March 6, 2018
Exercise-Induced Muscle Damage and Hypertrophy: A Closer Look Reveals the Jury is Still Out
Recently, Damas et al (2018) published an interesting review on the role of exercise-induced muscle damage in muscle hypertrophy. Although the paper was well-done overall, my colleague, Bret Contreras, and I felt there were several issues that needed to be highlighted. We endeavored to send a letter to the editor at the journal in which the paper was published (European Journal of Applied Physiology). Unfortunately, the journal has a strict word count for letters to the editor, and the editor asked us to cut down the length of our letter to accommodate the journal’s guidelines. We attempted to comply with this request and submitted a revision, but the editor stated the letter would have to be cut down still further to meet requirements. At that point, we declined a further revision as we did not want to water down our points simply to have the letter published.
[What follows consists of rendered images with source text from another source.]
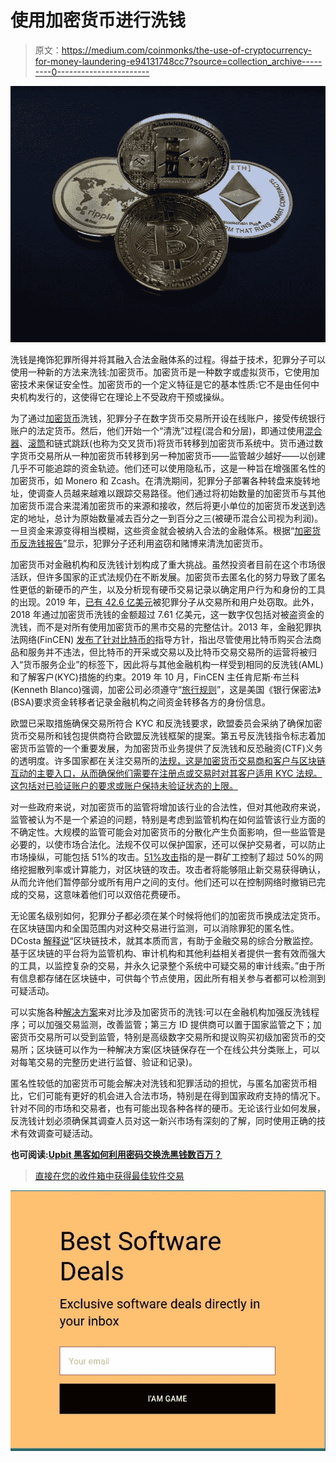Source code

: # 使用加密货币进行洗钱

> 原文：<https://medium.com/coinmonks/the-use-of-cryptocurrency-for-money-laundering-e94131748cc7?source=collection_archive---------0----------------------->

![](img/ecabf8afbbd9801fe59fd6e7830f21ca.png)

洗钱是掩饰犯罪所得并将其融入合法金融体系的过程。得益于技术，犯罪分子可以使用一种新的方法来洗钱:加密货币。加密货币是一种数字或虚拟货币，它使用加密技术来保证安全性。加密货币的一个定义特征是它的基本性质:它不是由任何中央机构发行的，这使得它在理论上不受政府干预或操纵。

为了通过[加密货币](https://www.statista.com/statistics/655492/most-valuable-virtual-currencies-globally)洗钱，犯罪分子在数字货币交易所开设在线账户，接受传统银行账户的法定货币。然后，他们开始一个“清洗”过程(混合和分层)，即通过使用[混合器](https://www.worldcryptoindex.com/what-is-a-coin-mixer)、[滚筒](https://papers.ssrn.com/sol3/papers.cfm?abstract_id=3080361)和链式跳跃(也称为交叉货币)将货币转移到加密货币系统中。货币通过数字货币交易所从一种加密货币转移到另一种加密货币——监管越少越好——以创建几乎不可能追踪的资金轨迹。他们还可以使用隐私币，这是一种旨在增强匿名性的加密货币，如 Monero 和 Zcash。在清洗期间，犯罪分子部署各种转盘来旋转地址，使调查人员越来越难以跟踪交易路径。他们通过将初始数量的加密货币与其他加密货币混合来混淆加密货币的来源和接收，然后将更小单位的加密货币发送到选定的地址，总计为原始数量减去百分之一到百分之三(被硬币混合公司视为利润)。一旦资金来源变得相当模糊，这些资金就会被纳入合法的金融体系。根据“[加密货币反洗钱报告](https://ciphertrace.com/q2-2018-cryptocurrency-anti-money-laundering-report)”显示，犯罪分子还利用盗窃和赌博来清洗加密货币。

加密货币对金融机构和反洗钱计划构成了重大挑战。虽然投资者目前在这个市场很活跃，但许多国家的正式法规仍在不断发展。加密货币去匿名化的努力导致了匿名性更低的新硬币的产生，以及分析现有硬币交易记录以确定用户行为和身份的工具的出现。2019 年，[已有 42.6 亿美元](https://ciphertrace.com/q3-2019-cryptocurrency-anti-money-laundering-report)被犯罪分子从交易所和用户处窃取。此外，2018 年通过加密货币洗钱的金额超过 7.61 亿美元，这一数字仅包括对被盗资金的洗钱，而不是对所有使用加密货币的黑市交易的完整估计。2013 年，金融犯罪执法网络(FinCEN) [发布了针对比特币的](https://www.fincen.gov/sites/default/files/shared/FIN-2013-G001.pdf)指导方针，指出尽管使用比特币购买合法商品和服务并不违法，但比特币的开采或交易以及比特币交易交易所的运营将被归入“货币服务企业”的标签下，因此将与其他金融机构一样受到相同的反洗钱(AML)和了解客户(KYC)措施的约束。2019 年 10 月，FinCEN 主任肯尼斯·布兰科(Kenneth Blanco)强调，加密公司必须遵守“[旅行规则](https://www.forbes.com/sites/yayafanusie/2019/10/30/the-travel-rule-is-not-enough-if-crypto-gets-adopted/#28da9d6621e3)”，这是美国《银行保密法》(BSA)要求资金转移者记录金融机构之间资金转移各方的身份信息。

欧盟已采取措施确保交易所符合 KYC 和反洗钱要求，欧盟委员会采纳了确保加密货币交易所和钱包提供商符合欧盟反洗钱框架的提案。第五号反洗钱指令标志着加密货币监管的一个重要发展，为加密货币业务提供了反洗钱和反恐融资(CTF)义务的透明度。许多国家都在关注交易所的[法规，这是加密货币交易商和客户与区块链互动的主要入口，从而确保他们需要在注册点或交易时对其客户适用 KYC 法规。这包括对已验证账户的要求或账户保持未验证状态的上限。](https://blockonomi.com/bitcoin-money-laundering)

对一些政府来说，对加密货币的监管将增加该行业的合法性，但对其他政府来说，监管被认为不是一个紧迫的问题，特别是考虑到监管机构在如何监管该行业方面的不确定性。大规模的监管可能会对加密货币的分散化产生负面影响，但一些监管是必要的，以使市场合法化。法规不仅可以保护国家，还可以保护交易者，可以防止市场操纵，可能包括 51%的攻击。[51%攻击](https://www.investopedia.com/terms/1/51-attack.asp)指的是一群矿工控制了超过 50%的网络挖掘散列率或计算能力，对区块链的攻击。攻击者将能够阻止新交易获得确认，从而允许他们暂停部分或所有用户之间的支付。他们还可以在控制网络时撤销已完成的交易，这意味着他们可以双倍花费硬币。

无论匿名级别如何，犯罪分子都必须在某个时候将他们的加密货币换成法定货币。在区块链国内和全国范围内对这种交易进行监测，可以消除罪犯的匿名性。DCosta [解释说](https://www.slideshare.net/floyddcosta/blockchain-for-anti-money-laundering-aml)“区块链技术，就其本质而言，有助于金融交易的综合分散监控。基于区块链的平台将为监管机构、审计机构和其他利益相关者提供一套有效而强大的工具，以监控复杂的交易，并永久记录整个系统中可疑交易的审计线索。”由于所有信息都存储在区块链中，可供每个节点使用，因此所有相关参与者都可以检测到可疑活动。

可以实施各种[解决方案](https://assets.kpmg.com/content/dam/kpmg/ch/pdf/anti-money-laundering-in-times-of-cryptocurrency.pdf)来对比涉及加密货币的洗钱:可以在金融机构加强反洗钱程序；可以加强交易监测，改善监管；第三方 ID 提供商可以置于国家监管之下；加密货币交易所可以受到监管，特别是高级数字交易所和提议购买初级加密货币的交易所；区块链可以作为一种解决方案(区块链保存在一个在线公共分类账上，可以对每笔交易的完整历史进行监督、验证和记录)。

匿名性较低的加密货币可能会解决对洗钱和犯罪活动的担忧，与匿名加密货币相比，它们可能有更好的机会进入合法市场，特别是在得到国家政府支持的情况下。针对不同的市场和交易者，也有可能出现各种各样的硬币。无论该行业如何发展，反洗钱计划必须确保其调查人员对这一新兴市场有深刻的了解，同时使用正确的技术有效调查可疑活动。

**也可阅读:**[**Upbit 黑客如何利用密码交换洗黑钱数百万？**](https://blog.bitquery.io/upbit-hack-crypto-money-laundering)

> [直接在您的收件箱中获得最佳软件交易](https://coincodecap.com/?utm_source=coinmonks)

[![](img/7c0b3dfdcbfea594cc0ae7d4f9bf6fcb.png)](https://coincodecap.com/?utm_source=coinmonks)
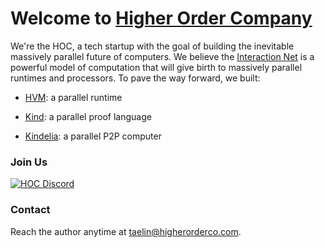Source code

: # Welcome to [Higher Order Company](http://higherorderco.com/)

We're the HOC, a tech startup with the goal of building the inevitable massively
parallel future of computers. We believe the [Interaction
Net](https://tinyurl.com/interactioncombinators) is a powerful model of
computation that will give birth to massively parallel runtimes and processors.
To pave the way forward, we built:

- [HVM](https://github.com/HigherOrderCO/hvm): a parallel runtime

- [Kind](https://github.com/HigherOrderCO/kind): a parallel proof language

- [Kindelia](https://github.com/HigherOrderCo/kindelia): a parallel P2P computer

### Join Us

[![HOC Discord](https://img.shields.io/discord/912426566838013994.svg?label=Discord&logo=Discord&colorB=7289da&style=for-the-badge)](https://discord.gg/Kindelia)

### Contact

Reach the author anytime at <taelin@higherorderco.com>.
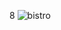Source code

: 8
![bistro](https://res.cloudinary.com/db670bhmc/image/upload/v1701884943/261871987-3e2ebf34-26d5-4928-b823-d388ba6ad033_owejvn.png)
Thus, we have decided to post the letter online so that it can be read in its entirety. We have the utmost respect for the authors of the paper and would welcome to publish their rebuttal here if they so choose. Hopefully this will further discussion and point out the nuances of drawing conclusions on a topic as complex as this.
We read with interest the paper by Damas et al (Damas et al. 2017) titled, “The development of skeletal muscle hypertrophy through resistance training: the role of muscle damage and muscle protein synthesis,” which, in part, endeavored to review the role of exercise-induced muscle damage on muscle hypertrophy. This is a multifaceted topic and the authors are to be commended for attempting to delve into its complexities. That said, we feel there are a number of issues in interpretation of research and extrapolation that preclude drawing the inferences expressed in the paper that muscle damage neither explains nor potentiates increases in muscle hypertrophy. The intent of our letter is not to suggest that a causal role exists between hypertrophy and microinjury. Rather, we hope to provide balance to the evidence presented and offer the opinion that the jury is still very much out as to providing answers on the topic.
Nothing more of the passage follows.